▸ **Description of the task**
Gather every line of the entries that includes the word "getElementById".

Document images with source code
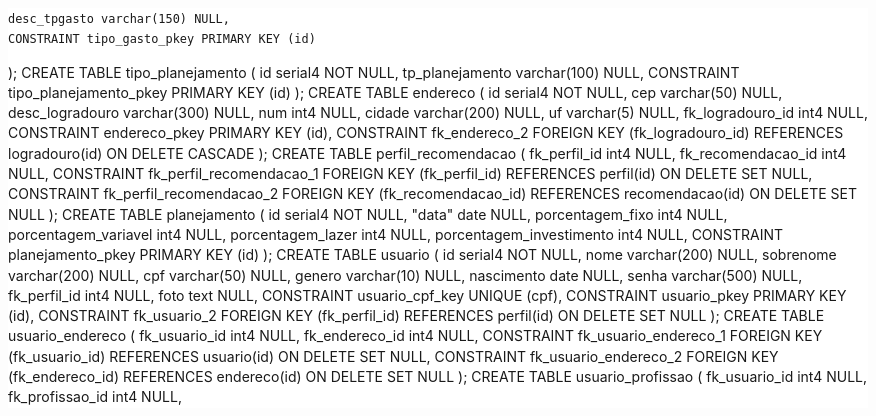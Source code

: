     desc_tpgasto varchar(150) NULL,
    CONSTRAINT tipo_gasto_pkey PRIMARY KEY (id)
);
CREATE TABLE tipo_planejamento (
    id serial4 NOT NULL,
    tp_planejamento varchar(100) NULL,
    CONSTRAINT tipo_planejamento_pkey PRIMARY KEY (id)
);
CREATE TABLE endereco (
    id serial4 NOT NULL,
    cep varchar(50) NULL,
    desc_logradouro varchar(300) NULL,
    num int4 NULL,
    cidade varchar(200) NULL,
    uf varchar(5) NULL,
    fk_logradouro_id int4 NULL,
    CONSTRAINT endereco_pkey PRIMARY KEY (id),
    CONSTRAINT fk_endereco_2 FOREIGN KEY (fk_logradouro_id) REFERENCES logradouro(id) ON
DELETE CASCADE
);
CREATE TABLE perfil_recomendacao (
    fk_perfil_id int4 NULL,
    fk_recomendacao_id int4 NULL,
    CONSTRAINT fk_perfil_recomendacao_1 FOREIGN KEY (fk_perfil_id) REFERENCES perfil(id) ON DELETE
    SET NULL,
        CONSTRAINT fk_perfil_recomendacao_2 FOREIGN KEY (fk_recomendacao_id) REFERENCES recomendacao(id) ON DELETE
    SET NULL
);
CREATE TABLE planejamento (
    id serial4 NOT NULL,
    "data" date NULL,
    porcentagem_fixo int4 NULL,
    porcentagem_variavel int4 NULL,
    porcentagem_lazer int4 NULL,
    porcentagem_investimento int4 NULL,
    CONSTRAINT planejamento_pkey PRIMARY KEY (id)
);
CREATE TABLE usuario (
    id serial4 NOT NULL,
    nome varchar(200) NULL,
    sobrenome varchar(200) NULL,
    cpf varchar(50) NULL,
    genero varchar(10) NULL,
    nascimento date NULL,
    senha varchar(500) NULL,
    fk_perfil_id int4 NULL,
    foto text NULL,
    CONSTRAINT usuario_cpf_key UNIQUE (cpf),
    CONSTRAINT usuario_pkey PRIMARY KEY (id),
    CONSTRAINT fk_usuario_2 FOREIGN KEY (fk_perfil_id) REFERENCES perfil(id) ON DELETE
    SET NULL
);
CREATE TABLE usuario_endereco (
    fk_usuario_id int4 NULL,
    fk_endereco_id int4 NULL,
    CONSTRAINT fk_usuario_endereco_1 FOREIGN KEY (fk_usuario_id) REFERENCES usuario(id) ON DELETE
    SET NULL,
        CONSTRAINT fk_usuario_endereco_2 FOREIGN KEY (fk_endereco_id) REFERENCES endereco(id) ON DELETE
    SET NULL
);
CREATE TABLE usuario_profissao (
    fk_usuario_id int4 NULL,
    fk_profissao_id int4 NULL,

==

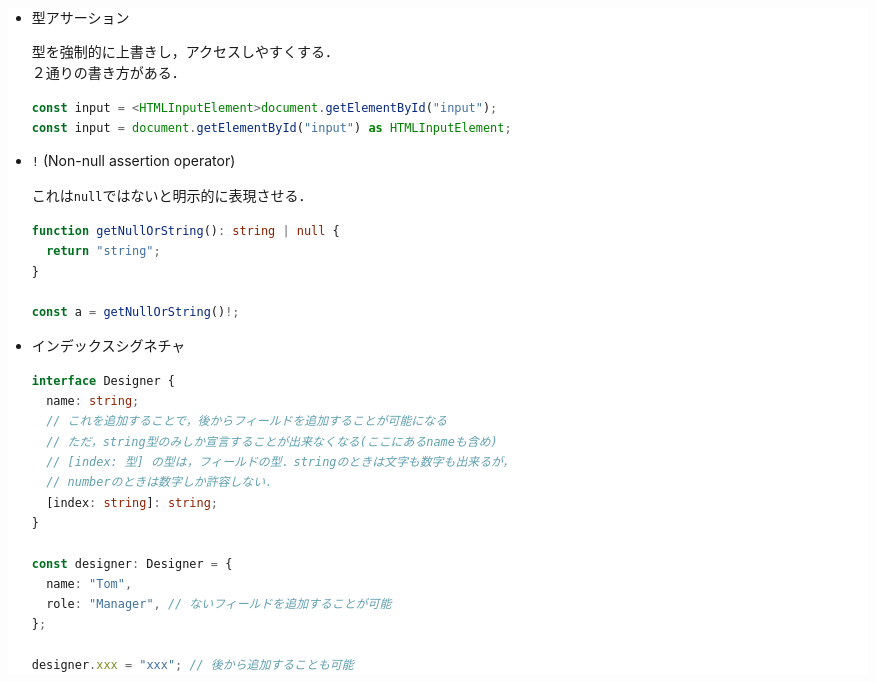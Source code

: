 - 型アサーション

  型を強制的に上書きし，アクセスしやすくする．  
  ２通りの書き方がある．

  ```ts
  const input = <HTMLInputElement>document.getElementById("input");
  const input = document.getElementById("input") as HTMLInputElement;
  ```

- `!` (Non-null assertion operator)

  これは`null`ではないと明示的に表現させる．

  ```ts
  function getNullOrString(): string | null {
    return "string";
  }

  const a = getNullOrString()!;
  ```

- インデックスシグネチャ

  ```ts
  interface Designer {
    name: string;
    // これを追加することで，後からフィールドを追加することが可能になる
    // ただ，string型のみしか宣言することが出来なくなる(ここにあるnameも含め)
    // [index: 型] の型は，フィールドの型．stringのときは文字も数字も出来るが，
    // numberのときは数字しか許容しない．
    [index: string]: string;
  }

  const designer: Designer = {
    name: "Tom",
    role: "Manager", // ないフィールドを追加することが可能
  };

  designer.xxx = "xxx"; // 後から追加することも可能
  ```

--

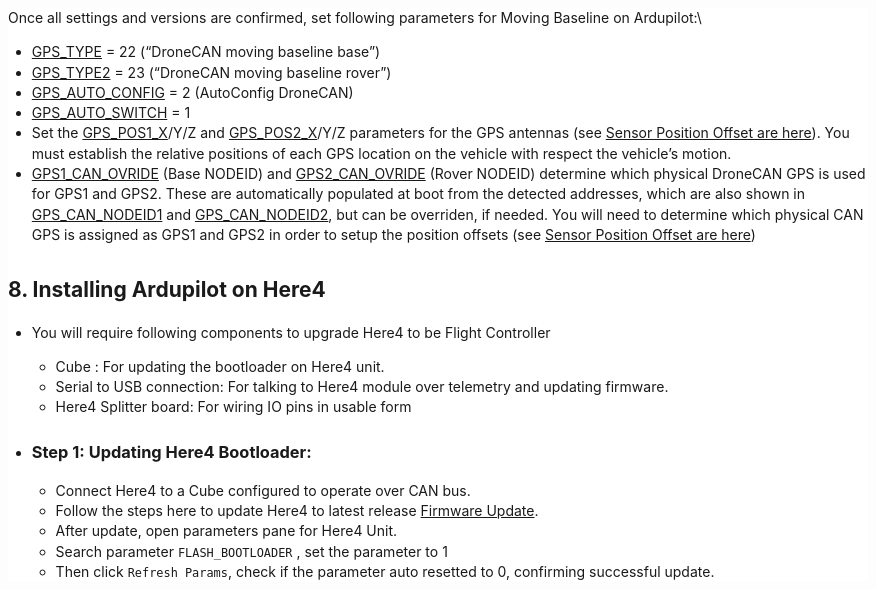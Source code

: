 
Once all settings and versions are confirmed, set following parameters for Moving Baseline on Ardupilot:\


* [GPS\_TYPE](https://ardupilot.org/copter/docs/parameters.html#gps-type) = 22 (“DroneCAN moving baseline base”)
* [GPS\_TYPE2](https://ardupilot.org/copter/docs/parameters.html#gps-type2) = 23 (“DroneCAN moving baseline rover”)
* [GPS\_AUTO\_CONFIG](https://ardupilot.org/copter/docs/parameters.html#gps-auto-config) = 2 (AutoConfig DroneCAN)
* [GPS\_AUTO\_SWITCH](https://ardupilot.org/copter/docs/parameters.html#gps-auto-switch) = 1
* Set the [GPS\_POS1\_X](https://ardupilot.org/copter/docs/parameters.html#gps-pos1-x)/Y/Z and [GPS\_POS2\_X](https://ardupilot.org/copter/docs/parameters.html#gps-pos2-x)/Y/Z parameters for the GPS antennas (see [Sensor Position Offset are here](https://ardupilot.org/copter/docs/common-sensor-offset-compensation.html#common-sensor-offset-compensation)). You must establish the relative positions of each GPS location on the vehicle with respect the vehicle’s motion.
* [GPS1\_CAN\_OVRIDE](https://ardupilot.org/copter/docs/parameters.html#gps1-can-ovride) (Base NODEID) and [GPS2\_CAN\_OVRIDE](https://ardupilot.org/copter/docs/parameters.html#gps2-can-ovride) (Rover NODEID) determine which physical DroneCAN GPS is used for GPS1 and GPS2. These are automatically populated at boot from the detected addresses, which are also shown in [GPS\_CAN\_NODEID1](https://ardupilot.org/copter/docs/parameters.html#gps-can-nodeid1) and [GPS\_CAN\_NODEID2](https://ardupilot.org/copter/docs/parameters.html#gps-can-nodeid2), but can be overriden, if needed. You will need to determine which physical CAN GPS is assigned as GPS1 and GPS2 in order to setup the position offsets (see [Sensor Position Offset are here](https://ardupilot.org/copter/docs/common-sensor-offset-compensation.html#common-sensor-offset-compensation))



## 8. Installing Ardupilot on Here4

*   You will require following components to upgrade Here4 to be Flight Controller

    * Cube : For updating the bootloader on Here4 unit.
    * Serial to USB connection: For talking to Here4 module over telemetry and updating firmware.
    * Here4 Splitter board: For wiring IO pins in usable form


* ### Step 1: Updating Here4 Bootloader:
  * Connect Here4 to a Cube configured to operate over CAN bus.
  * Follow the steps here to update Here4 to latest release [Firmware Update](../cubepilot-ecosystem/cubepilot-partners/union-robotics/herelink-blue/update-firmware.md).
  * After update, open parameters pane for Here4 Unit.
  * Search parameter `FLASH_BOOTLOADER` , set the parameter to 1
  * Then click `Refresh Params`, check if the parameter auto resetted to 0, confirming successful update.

▸ **Result of the task**
  const input = <HTMLInputElement>document.getElementById("input");
  const input = document.getElementById("input") as HTMLInputElement;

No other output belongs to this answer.